Another interesting article by Tim Cullen in the Atomic Comet series – go to https://malagabay.wordpress.com/2017/10/19/the-atomic-comet-sea-of-showers/ .. the Sea of Showers is a vast lava plain on the Moon. It sits within the Imbrium Basin, one of the larger craters. Molten lava produced within the crater has formed a relatively smooth surface …

                                          according to mainstream thinking. Tim Cullen thinks outside the box, in all kinds of ways, means, and subjects, which is why he has a series of posts on the atomic comet theory. Like it. In this instance he points out the Sea of Showers is really a Sea of Sand (a fine grained regolith). The term lunar soil is used interchangeably with lunar regolith but typically refer to finer examples of regolith. The term lunar dust is used for even finer grains of material – as in small grains of silt. The Sea of Sand forming the Sea of Showers is enriched with potassium, rare earth elements, phosphorous, uranium and thorium. These are collectively known as KREEP and KREEP is thought to represent the last remaining melt after the lunar crust formed – with an origin inside the Moon. KREEP is shorthand for K, the atomic symbol for potassium, REE for Rare Earth Elements, and P for phosphorous. Satellite data has revealed that KREEP is mainly concentrated beneath the Oceanus Procellarum and the Marie Imbrium (Sea of Showers).

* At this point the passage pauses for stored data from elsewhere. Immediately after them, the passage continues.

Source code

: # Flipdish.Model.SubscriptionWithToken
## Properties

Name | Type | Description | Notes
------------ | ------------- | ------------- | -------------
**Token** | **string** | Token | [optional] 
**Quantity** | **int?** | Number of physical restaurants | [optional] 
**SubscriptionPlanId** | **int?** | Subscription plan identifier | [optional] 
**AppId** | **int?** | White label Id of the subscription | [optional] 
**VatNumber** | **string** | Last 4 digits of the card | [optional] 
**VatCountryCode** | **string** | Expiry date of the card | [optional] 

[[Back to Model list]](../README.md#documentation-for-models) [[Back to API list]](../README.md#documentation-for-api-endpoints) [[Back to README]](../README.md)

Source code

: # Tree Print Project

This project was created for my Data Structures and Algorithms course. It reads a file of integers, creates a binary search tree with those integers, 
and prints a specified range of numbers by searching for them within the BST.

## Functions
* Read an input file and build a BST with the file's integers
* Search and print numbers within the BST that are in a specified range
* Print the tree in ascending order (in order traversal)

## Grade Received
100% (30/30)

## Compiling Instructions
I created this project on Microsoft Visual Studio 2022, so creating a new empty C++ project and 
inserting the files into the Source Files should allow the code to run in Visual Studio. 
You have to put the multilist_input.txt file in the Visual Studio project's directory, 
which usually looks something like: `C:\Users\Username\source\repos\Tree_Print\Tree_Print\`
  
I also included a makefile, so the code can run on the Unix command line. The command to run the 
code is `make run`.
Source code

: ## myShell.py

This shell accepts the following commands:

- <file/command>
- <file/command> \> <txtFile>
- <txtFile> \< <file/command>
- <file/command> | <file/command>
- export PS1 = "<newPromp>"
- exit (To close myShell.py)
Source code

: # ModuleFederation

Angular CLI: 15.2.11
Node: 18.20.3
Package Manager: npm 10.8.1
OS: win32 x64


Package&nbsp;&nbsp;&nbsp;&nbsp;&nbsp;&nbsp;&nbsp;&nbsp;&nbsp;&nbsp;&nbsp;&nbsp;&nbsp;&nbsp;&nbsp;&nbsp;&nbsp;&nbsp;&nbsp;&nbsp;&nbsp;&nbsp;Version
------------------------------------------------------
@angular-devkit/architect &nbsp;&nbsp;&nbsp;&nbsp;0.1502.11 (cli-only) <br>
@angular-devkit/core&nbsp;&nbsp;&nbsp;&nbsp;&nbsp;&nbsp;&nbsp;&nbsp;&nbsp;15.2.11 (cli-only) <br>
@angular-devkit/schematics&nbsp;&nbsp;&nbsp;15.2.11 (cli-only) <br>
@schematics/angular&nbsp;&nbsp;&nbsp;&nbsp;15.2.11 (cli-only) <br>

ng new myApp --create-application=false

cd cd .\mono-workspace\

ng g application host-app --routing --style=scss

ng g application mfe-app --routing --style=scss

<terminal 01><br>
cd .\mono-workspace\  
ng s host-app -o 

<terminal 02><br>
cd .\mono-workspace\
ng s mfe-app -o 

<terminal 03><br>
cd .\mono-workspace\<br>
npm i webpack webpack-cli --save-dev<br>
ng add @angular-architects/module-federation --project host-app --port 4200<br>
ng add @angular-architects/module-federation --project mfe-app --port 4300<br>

The Sea of Sand is also enriched with iron – the black form of oxide. The low magnetic strength associated with Marie Imbrium is suggestive of a superficial coating of iron enriched dust than a vast crater filled with iron rich lava, he continues. The Sea of Sand is also enriched with Titanium (at five times the level it should be if the Moon originated out of the Earth in a collision). The cause of lunar thorium is also a problem. An alternative approach to the problems of Lunar KREEP deposits is to assume they arrived from 'above' in the form of dust and sand from atomic comets. Arguably they arrived by way of Earth's magnetotail and were primarily deposited in an oxidised state into the Ocean of Storms which forms the Moon's leading edge as it moves towards Full Moon. It is a vast lunar mare on the western edge of the near side of the Moon. In fact, KREEP seems to be concentrated on the near side of the moon and may even have formed when the Earth, and its moon, travelled through a cometary dust trail – or a gas tail (coma).